Collected data:
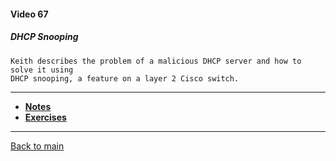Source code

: #### Video 67

##### DHCP Snooping

```
Keith describes the problem of a malicious DHCP server and how to solve it using
DHCP snooping, a feature on a layer 2 Cisco switch.
```

---

- **[Notes](notes.md)**
- **[Exercises](exercises.md)**

---

[Back to main](https://github.com/rot0xd/CBTNuggets/blob/master/CEHv9/README.md)

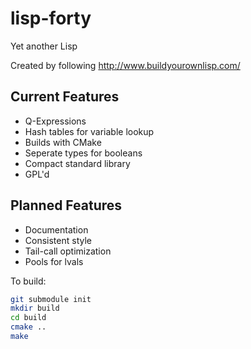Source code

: lisp-forty
==========

Yet another Lisp

Created by following http://www.buildyourownlisp.com/

Current Features
----------------
* Q-Expressions
* Hash tables for variable lookup
* Builds with CMake
* Seperate types for booleans
* Compact standard library
* GPL'd

Planned Features
----------------
* Documentation
* Consistent style
* Tail-call optimization
* Pools for lvals

To build:

```bash
git submodule init
mkdir build
cd build
cmake ..
make
```
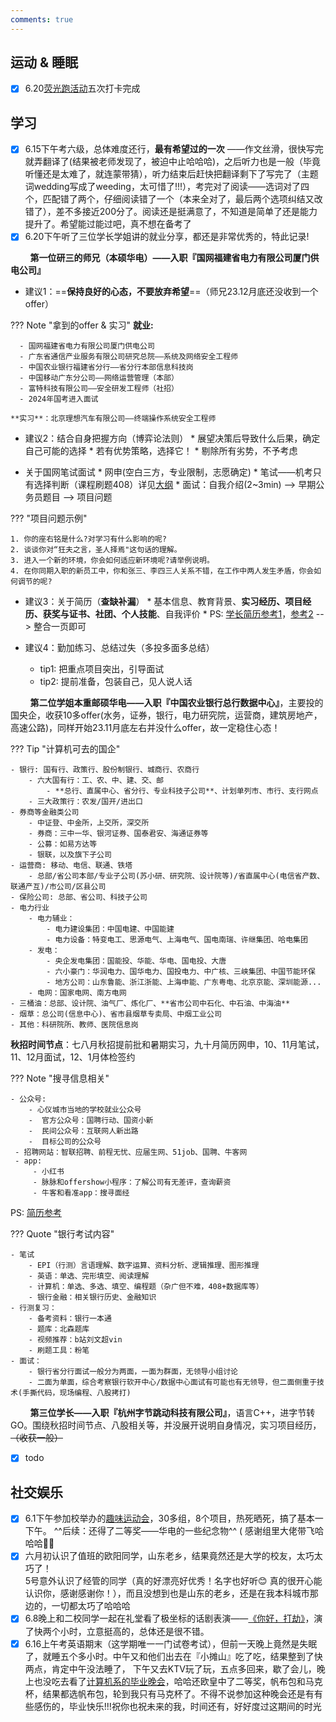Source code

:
 ```yaml
---
comments: true
---
```



## 运动 & 睡眠

- [x] 6.20[荧光跑活动](https://mp.weixin.qq.com/s/W8T8CRpj7S-xnDkVrOMP3g)五次打卡完成

## 学习

- [x] 6.15下午考六级，总体难度还行，**最有希望过的一次** ——作文丝滑，很快写完就弄翻译了(结果被老师发现了，被迫中止哈哈哈)，之后听力也是一般（毕竟听懂还是太难了，就连蒙带猜），听力结束后赶快把翻译剩下了写完了（主题词wedding写成了weeding，太可惜了!!!），考完对了阅读——选词对了四个，匹配错了两个，仔细阅读错了一个（本来全对了，最后两个选项纠结又改错了），差不多接近200分了。阅读还是挺满意了，不知道是简单了还是能力提升了。希望能过能过吧，真不想在备考了
- [x] 6.20下午听了三位学长学姐讲的就业分享，都还是非常优秀的，特此记录!

&nbsp; &nbsp; &nbsp; &nbsp; **第一位研三的师兄（本硕华电）——入职『国网福建省电力有限公司厦门供电公司』**

  - 建议1：==**保持良好的心态，不要放弃希望**==（师兄23.12月底还没收到一个offer）

??? Note "拿到的offer & 实习"
    **就业:**

      - 国网福建省电力有限公司厦门供电公司
      - 广东省通信产业服务有限公司研究总院——系统及网络安全工程师
      - 中国农业银行福建省分行——省分行本部信息科技岗
      - 中国移动广东分公司——网络运营管理（本部）
      - 富特科技有限公司——安全研发工程师（社招）
      - 2024年国考进入面试

    **实习**：北京理想汽车有限公司——终端操作系统安全工程师 

- 建议2：结合自身把握方向（博弈论法则）
      * 展望决策后导致什么后果，确定自己可能的选择
      * 若有优势策略，选择它！
      * 剔除所有劣势，不予考虑

- 关于国网笔试面试
      * 网申(空白三方，专业限制，志愿确定)
      * 笔试——机考只有选择判断（课程刷题408）详见[大纲](https://zhaopin.sgcc.com.cn/sgcchr/upload/getAttach/6993e79144564299b9176579fcc38218?attach_url=/sgcchr/upload/FileUploadback/7e67ed8c02df4f1c981cb78a45a8992f.pdf)
      * 面试：自我介绍(2~3min) --> 早期公务员题目 --> 项目问题

??? "项目问题示例"

    1. 你的座右铭是什么?对学习有什么影响的呢?
    2. 谈谈你对“狂夫之言，圣人择焉"这句话的理解。
    3. 进入一个新的环境，你会如何适应新环境呢?请举例说明。
    4. 在你同期入职的新员工中，你和张三、李四三人关系不错，在工作中两人发生矛盾，你会如何调节的呢?

- 建议3：关于简历（**查缺补漏**）
      * 基本信息、教育背景、**实习经历、项目经历、获奖与证书、社团、个人技能**、自我评价
      * PS: [学长简历参考1](./assets/zmz1.png)，[参考2](./assets/zmz2.png) --> 整合一页即可

- 建议4：勤加练习、总结过失（多投多面多总结）
    * tip1: 把重点项目突出，引导面试
    * tip2: 提前准备，包装自己，见人说人话 


&nbsp; &nbsp; &nbsp; &nbsp; **第二位学姐本重邮硕华电——入职『中国农业银行总行数据中心』**，主要投的国央企，收获10多offer(水务，证券，银行，电力研究院，运营商，建筑房地产，⾼速公路)，同样开始23.11月底左右并没什么offer，故一定稳住心态！

??? Tip "计算机可去的国企"

    - 银行: 国有⾏、政策⾏、股份制银⾏、城商⾏、农商⾏
        - 六大国有行：⼯、农、中、建、交、邮
            - **总⾏、直属中⼼、省分⾏、专业科技子公司**、计划单列市、市⾏、⽀行网点
        - 三⼤政策⾏：农发/国开/进出口
    - 券商等金融类公司
        - 中证登、中金所，上交所，深交所
        - 券商：三中⼀华、银河证券、国泰君安、海通证券等
        - 公募：如易方达等
        - 银联，以及旗下子公司
    - 运营商: 移动、电信、联通、铁塔
        - 总部/省公司本部/专业⼦公司(苏小研、研究院、设计院等)/省直属中⼼(电信省产数、联通产互)/市公司/区县公司
    - 保险公司: 总部、省公司、科技子公司
    - 电力行业
        - 电力辅业：
            - 电力建设集团：中国电建、中国能建
            - 电力设备：特变电⼯、思源电⽓、上海电⽓、国电南瑞、许继集团、哈电集团
        - 发电：
            - 央企发电集团：国能投、华能、华电、国电投、⼤唐
            - 六小豪门：华润电力、国华电力、国投电力、中广核、三峡集团、中国节能环保
            - 地⽅公司：⼭东鲁能、浙江浙能、上海申能、广东粤电、北京京能、深圳能源...
        - 电网：国家电网、南方电网
    - 三桶油：总部、设计院、油⽓⼚、炼化⼚、**省市公司中石化、中石油、中海油**
    - 烟草：总公司(信息中⼼)、省市县烟草专卖局、中烟⼯业公司
    - 其他：科研院所、教师、医院信息岗


**秋招时间节点**：七八月秋招提前批和暑期实习，九十月简历网申，10、11月笔试，11、12月面试，12、1月体检签约

??? Note "搜寻信息相关"

    - 公众号:
        - ⼼仪城市当地的学校就业公众号
        -  官方公众号：国聘行动、国资小新
        -  民间公众号：互联网⼈新出路
        -  目标公司的公众号
     - 招聘网站：智联招聘、前程无忧、应届⽣网、51job、国聘、牛客网
     - app: 
         - 小红书
         - 脉脉和offershow⼩程序：了解公司有无差评，查询薪资
         - 牛客和看准app：搜寻面经

PS: [简历参考](./assets/yuhv.png)

??? Quote "银行考试内容"

    - 笔试
        - EPI（行测）言语理解、数字运算、资料分析、逻辑推理、图形推理
        - 英语：单选、完形填空、阅读理解
        - 计算机：单选、多选、填空、编程题（杂广但不难，408+数据库等）
        - 银行金融：相关银行历史、金融知识
    - 行测复习：
        - 备考资料：银⾏⼀本通
        - 题库：北森题库
        - 视频推荐：b站刘文超vin
        - 刷题工具：粉笔
    - 面试：
        - 银行省分⾏面试⼀般分为两面，⼀面为群面，无领导⼩组讨论
        - 二面为单面，综合考察银行软开中⼼/数据中⼼面试有可能也有无领导，但二面侧重于技术(手撕代码，现场编程、⼋股拷打)

&nbsp; &nbsp; &nbsp; &nbsp; **第三位学长——入职『杭州字节跳动科技有限公司』**，语言C++，进字节转GO。围绕秋招时间节点、八股相关等，并没展开说明自身情况，实习项目经历，~~（收获一般）~~

- [x] todo

## 社交娱乐

- [x] 6.1下午参加校举办的[趣味运动会](https://mp.weixin.qq.com/s/_dQsC66EKad8rb9EYzxxhg)，30多组，8个项目，热死晒死，搞了基本一下午。 ^^后续：还得了二等奖——华电的一些纪念物^^ ( 感谢组里大佬带飞哈哈哈🤣🤣
- [x] 六月初认识了值班的欧阳同学，山东老乡，结果竟然还是大学的校友，太巧太巧了！<br>5号意外认识了经管的同学（真的好漂亮好优秀！名字也好听😊 真的很开心能认识你，感谢感谢你！），而且没想到也是山东的老乡，还是在我本科城市那边的，一切都太巧了哈哈哈
- [x] 6.8晚上和二校同学一起在礼堂看了极坐标的话剧表演——[《你好，打劫》](https://mp.weixin.qq.com/s/UnglLbl_scpXmZK71EOT1Q)，演了快两个小时，立意挺高的，总体还是很不错。
- [x] 6.16上午考英语期末（这学期唯一一门试卷考试），但前一天晚上竟然是失眠了，就睡五个多小时。中午又和他们出去在『小摊山』吃了吃，结果整到了快两点，肯定中午没法睡了， 下午又去KTV玩了玩，五点多回来，歇了会儿，晚上也没吃去看了[计算机系的毕业晚会](https://mp.weixin.qq.com/s/fBjmf31dUx1v-0pWqs1xiw)，哈哈还欧皇中了二等奖，帆布包和马克杯，结果都选帆布包，轮到我只有马克杯了。不得不说参加这种晚会还是有有些感伤的，毕业快乐!!!祝你也祝未来的我，时间还有，好好度过这期间的时光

[PROMPT] Which lines in the records above contain the word "DHCP"? Return each of them.

[YOUR RESPONSE]
##### DHCP Snooping
Keith describes the problem of a malicious DHCP server and how to solve it using
DHCP snooping, a feature on a layer 2 Cisco switch.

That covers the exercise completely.